What is needed:
Repeat the records. Each line must match exactly.

Data records:
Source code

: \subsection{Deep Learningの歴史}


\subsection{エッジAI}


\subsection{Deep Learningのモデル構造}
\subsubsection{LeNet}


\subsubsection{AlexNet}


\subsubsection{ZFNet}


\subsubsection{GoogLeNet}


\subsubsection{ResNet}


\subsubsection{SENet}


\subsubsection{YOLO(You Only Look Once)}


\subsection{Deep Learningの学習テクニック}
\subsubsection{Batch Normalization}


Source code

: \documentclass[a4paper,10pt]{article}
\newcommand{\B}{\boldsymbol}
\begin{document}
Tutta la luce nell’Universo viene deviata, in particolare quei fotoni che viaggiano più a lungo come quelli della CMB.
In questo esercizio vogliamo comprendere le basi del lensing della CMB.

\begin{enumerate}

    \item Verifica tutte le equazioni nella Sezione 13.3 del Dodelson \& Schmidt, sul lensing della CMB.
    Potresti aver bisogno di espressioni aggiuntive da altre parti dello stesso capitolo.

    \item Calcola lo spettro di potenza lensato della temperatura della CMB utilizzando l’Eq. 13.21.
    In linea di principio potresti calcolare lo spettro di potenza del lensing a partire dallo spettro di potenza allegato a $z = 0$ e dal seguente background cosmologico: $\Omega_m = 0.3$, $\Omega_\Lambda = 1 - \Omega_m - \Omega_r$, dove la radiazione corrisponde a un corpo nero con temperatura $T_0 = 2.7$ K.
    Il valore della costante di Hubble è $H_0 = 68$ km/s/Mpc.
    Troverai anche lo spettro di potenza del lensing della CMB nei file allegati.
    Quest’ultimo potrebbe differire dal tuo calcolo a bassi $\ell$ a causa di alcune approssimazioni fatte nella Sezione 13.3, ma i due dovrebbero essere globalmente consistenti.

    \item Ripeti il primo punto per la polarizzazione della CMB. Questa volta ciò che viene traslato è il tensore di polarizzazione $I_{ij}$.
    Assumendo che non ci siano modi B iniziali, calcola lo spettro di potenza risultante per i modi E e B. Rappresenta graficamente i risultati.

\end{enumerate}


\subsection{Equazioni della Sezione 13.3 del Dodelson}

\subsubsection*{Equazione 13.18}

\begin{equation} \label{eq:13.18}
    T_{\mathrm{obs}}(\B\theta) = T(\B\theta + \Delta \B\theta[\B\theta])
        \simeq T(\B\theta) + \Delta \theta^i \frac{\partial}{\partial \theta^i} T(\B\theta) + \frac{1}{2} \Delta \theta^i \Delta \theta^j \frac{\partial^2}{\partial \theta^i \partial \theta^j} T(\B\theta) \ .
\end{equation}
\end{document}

Expected answer:
Source code

: \subsection{Deep Learningの歴史}


\subsection{エッジAI}


\subsection{Deep Learningのモデル構造}
\subsubsection{LeNet}


\subsubsection{AlexNet}


\subsubsection{ZFNet}


\subsubsection{GoogLeNet}


\subsubsection{ResNet}


\subsubsection{SENet}


\subsubsection{YOLO(You Only Look Once)}


\subsection{Deep Learningの学習テクニック}
\subsubsection{Batch Normalization}


Source code

: \documentclass[a4paper,10pt]{article}
\newcommand{\B}{\boldsymbol}
\begin{document}
Tutta la luce nell’Universo viene deviata, in particolare quei fotoni che viaggiano più a lungo come quelli della CMB.
In questo esercizio vogliamo comprendere le basi del lensing della CMB.

\begin{enumerate}

    \item Verifica tutte le equazioni nella Sezione 13.3 del Dodelson \& Schmidt, sul lensing della CMB.
    Potresti aver bisogno di espressioni aggiuntive da altre parti dello stesso capitolo.

    \item Calcola lo spettro di potenza lensato della temperatura della CMB utilizzando l’Eq. 13.21.
    In linea di principio potresti calcolare lo spettro di potenza del lensing a partire dallo spettro di potenza allegato a $z = 0$ e dal seguente background cosmologico: $\Omega_m = 0.3$, $\Omega_\Lambda = 1 - \Omega_m - \Omega_r$, dove la radiazione corrisponde a un corpo nero con temperatura $T_0 = 2.7$ K.
    Il valore della costante di Hubble è $H_0 = 68$ km/s/Mpc.
    Troverai anche lo spettro di potenza del lensing della CMB nei file allegati.
    Quest’ultimo potrebbe differire dal tuo calcolo a bassi $\ell$ a causa di alcune approssimazioni fatte nella Sezione 13.3, ma i due dovrebbero essere globalmente consistenti.

    \item Ripeti il primo punto per la polarizzazione della CMB. Questa volta ciò che viene traslato è il tensore di polarizzazione $I_{ij}$.
    Assumendo che non ci siano modi B iniziali, calcola lo spettro di potenza risultante per i modi E e B. Rappresenta graficamente i risultati.

\end{enumerate}


\subsection{Equazioni della Sezione 13.3 del Dodelson}

\subsubsection*{Equazione 13.18}

\begin{equation} \label{eq:13.18}
    T_{\mathrm{obs}}(\B\theta) = T(\B\theta + \Delta \B\theta[\B\theta])
        \simeq T(\B\theta) + \Delta \theta^i \frac{\partial}{\partial \theta^i} T(\B\theta) + \frac{1}{2} \Delta \theta^i \Delta \theta^j \frac{\partial^2}{\partial \theta^i \partial \theta^j} T(\B\theta) \ .
\end{equation}
\end{document}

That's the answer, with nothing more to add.